When I opened my account (based mainly on proximity to where I was living at the time and one positive experience when paying my NIE fee) I was told that for as long as I wasn’t a Spanish resident, I’d have to have a basic account that charged fees. ‘But as soon as you’re resident, come back and we’ll change the account over for you,’ the lady said.
OK, I thought. Sounds simple.
Of course, it wasn’t. (Not to mention how much longer than anticipated it took me to actually become resident!)
It’s funny how there are some things in this country that just work. For example, the digital signature that allows you to access your Social Security account and do all sorts of nifty things like print off the equivalent of a DBS check – just like that! – or a temporary EHIC (and request a permanent one). Amazing. But then there are things that seem to be a lot more complicated for no apparent reason.
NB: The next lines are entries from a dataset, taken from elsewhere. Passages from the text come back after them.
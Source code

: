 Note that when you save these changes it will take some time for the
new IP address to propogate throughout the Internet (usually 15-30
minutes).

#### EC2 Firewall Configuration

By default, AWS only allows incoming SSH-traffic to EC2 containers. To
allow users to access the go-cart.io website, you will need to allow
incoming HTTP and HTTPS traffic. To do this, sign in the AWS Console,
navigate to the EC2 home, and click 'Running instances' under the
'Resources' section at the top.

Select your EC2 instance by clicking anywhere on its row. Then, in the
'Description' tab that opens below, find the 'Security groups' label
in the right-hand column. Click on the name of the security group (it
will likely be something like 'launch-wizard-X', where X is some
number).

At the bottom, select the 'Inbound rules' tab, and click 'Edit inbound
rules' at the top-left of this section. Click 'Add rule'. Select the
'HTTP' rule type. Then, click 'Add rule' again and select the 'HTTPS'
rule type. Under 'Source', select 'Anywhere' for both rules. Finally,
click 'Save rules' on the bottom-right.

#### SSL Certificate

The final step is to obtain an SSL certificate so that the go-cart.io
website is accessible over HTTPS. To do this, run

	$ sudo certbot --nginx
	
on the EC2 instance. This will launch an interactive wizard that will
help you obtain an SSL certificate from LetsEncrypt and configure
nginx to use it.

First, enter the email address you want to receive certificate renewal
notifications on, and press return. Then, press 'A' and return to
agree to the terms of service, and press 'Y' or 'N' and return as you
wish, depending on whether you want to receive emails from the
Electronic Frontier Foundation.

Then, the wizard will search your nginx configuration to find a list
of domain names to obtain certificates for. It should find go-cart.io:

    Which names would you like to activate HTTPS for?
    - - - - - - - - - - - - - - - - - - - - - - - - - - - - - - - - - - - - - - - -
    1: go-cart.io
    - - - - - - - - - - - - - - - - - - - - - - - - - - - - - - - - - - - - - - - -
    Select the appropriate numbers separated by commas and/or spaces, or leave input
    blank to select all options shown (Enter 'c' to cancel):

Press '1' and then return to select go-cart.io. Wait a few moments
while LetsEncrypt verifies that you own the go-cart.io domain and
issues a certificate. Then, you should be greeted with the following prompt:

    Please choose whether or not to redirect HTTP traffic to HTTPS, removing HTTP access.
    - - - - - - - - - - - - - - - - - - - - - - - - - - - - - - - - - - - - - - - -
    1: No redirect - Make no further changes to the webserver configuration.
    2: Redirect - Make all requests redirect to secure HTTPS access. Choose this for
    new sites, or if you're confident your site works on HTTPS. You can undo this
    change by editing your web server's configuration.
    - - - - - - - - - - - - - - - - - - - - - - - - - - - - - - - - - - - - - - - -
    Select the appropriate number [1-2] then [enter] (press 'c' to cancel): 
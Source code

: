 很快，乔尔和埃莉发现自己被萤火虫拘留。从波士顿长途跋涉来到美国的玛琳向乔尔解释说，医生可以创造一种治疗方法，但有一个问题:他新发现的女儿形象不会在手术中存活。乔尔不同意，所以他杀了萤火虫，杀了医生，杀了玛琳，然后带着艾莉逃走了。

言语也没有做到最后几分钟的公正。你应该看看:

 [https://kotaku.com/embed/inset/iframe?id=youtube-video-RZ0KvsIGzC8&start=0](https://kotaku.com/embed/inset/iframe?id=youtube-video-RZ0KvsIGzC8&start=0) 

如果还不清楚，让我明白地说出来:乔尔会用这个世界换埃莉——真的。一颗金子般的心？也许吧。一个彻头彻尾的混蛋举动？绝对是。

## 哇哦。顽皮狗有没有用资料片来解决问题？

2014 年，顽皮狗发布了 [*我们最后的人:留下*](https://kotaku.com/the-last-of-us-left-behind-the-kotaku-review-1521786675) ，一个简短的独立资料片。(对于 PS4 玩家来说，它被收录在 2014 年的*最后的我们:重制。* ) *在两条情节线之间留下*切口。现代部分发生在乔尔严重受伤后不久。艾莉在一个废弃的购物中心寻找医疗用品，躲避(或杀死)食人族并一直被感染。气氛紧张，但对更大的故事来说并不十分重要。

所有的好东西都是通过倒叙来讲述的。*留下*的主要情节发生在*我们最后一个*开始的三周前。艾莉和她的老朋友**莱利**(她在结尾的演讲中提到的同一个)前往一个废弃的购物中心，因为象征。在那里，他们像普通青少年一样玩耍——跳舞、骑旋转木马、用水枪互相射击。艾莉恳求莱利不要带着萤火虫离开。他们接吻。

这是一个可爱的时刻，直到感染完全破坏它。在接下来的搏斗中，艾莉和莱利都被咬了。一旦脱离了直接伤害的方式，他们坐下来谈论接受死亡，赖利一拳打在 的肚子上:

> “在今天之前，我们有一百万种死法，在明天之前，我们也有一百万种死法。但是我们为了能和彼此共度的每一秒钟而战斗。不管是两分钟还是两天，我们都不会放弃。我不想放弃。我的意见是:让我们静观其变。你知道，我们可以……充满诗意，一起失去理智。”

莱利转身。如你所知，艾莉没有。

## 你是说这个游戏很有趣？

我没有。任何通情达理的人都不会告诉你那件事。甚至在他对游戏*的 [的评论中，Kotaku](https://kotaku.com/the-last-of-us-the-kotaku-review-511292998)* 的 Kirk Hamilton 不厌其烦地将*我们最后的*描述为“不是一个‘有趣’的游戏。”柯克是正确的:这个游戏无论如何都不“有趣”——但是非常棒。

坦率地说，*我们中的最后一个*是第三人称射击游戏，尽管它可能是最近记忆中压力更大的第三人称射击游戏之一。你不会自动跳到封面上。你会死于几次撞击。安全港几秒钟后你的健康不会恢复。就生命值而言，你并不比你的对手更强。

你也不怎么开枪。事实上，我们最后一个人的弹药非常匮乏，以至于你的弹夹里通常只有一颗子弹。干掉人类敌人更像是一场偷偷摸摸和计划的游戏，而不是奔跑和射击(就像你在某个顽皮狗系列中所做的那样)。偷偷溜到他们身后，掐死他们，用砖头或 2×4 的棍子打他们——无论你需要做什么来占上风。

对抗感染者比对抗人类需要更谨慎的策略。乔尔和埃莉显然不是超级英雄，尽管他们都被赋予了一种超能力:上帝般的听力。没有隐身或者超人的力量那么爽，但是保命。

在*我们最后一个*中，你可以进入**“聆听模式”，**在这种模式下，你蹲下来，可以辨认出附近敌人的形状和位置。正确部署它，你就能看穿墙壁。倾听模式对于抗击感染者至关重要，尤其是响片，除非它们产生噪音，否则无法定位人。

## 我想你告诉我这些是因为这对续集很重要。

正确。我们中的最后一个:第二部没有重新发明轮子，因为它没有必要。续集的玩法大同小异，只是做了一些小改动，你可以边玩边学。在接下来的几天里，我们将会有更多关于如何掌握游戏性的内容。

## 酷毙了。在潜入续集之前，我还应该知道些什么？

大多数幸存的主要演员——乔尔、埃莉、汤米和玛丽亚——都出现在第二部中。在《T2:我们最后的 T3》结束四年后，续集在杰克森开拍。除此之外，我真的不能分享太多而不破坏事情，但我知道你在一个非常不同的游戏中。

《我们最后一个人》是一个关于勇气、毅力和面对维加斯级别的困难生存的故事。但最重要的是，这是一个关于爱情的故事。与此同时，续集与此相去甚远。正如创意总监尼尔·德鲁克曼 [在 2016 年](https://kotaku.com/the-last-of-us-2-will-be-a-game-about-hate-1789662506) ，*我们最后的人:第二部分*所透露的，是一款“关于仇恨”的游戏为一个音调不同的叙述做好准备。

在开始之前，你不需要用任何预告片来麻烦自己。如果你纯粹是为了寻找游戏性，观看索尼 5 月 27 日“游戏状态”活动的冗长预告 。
So, on Thursday I went to the nearest branch of my bank and asked them to do the necessary. I could have gone sooner but with one thing and another, I hadn’t got round to it. But never mind, it should only take few minutes. Easy peasy, right?
‘Oh no,’ they said. ‘This isn’t the branch where you opened the account. You’ll have to go back there.’
‘But I don’t live there any longer. Can’t you do it here?’
Cue much umming and ahhing. But no. It seemed the best solution (for them, at any rate) was for me to go back to the branch where I opened the account.
So, on Friday I did. I spoke first to a man, then to a woman, then to another woman, who eventually changed my account details to show I was now resident. But for some reason, when she tried to send me the change of product document to sign on my online banking app, it didn’t appear. I could see the notification saying that there was a document to sign, but could I see the document? No. And for some reason, once she’d sent the electronic copy, she didn’t seem able to print a physical one.
Eventually, she gave up. ‘This office is closing after today until September,’ she told me. ‘So you’ll have to go to the branch we’ll be moving to on Monday and we’ll try and sort it out then.’
By now, I was getting a bit cheesed off. I tried to log into the app that afternoon to check whether the document had suddenly appeared, but not only could I not see the document, I was now locked out of the account. I raced down to my nearest branch to use the ATM to check my balance (all good) but of course, banks close at 2pm and don’t open at the weekend, so yesterday was my next opportunity to actually speak to anyone. And yesterday I was out of town until long after 2pm, which meant it had to wait until today.
So, I got up this morning and reluctantly headed off to yet another branch to try and get the problem sorted. When I got there I looked round hopefully for the lady I’d spoken to on Friday but she wasn’t there. I tried to explain the saga to the old man on the front desk, but I didn’t get much further than, ‘Last week I went to the branch on Instituto Obrero-’ before he stopped me.
‘My colleague from Instituto Obrero has just popped out. She’ll be back in about 5 or 10 minutes if you’d like to take a seat.’
And so I waited.
Finally the lady from Friday appeared. Hoorah! She’d remember the whole sorry tale. All I’d have to explain was that now I couldn’t get into the online banking app at all!
No, she didn’t remember… or at least, not until I’d jogged her memory.
‘Ah, yes,’ she said. ‘You couldn’t sign the document, could you?’
No. No I couldn’t.
And so she sat down and I gave her my NIE number and she tried to figure it out. I told her about the problem with online banking and she told me to delete the app and reinstall it. So I did. It took ages to download, so in the meantime she logged me in on her computer (why couldn’t she just have done that on Friday?) and there the document was! Yippee! The code came through on my phone for me to sign it and she typed it into the machine. Hoorah!
I thought that was it. I thought we were out of the woods, but no. She kept chewing her lip, shaking her head and sighing. It seemed there was more that needed to be done.
By this point I was starting to lose all hope, but eventually the printer started whirring and she presented me with a pile of paper documents to sign. So many that by the end of the process, my signature looked nothing like it had at the beginning. Which kind of makes you wonder what the point is.
At least it’s done now. All I have to do is remember to pay in at least 700 euros a month and it’s all good.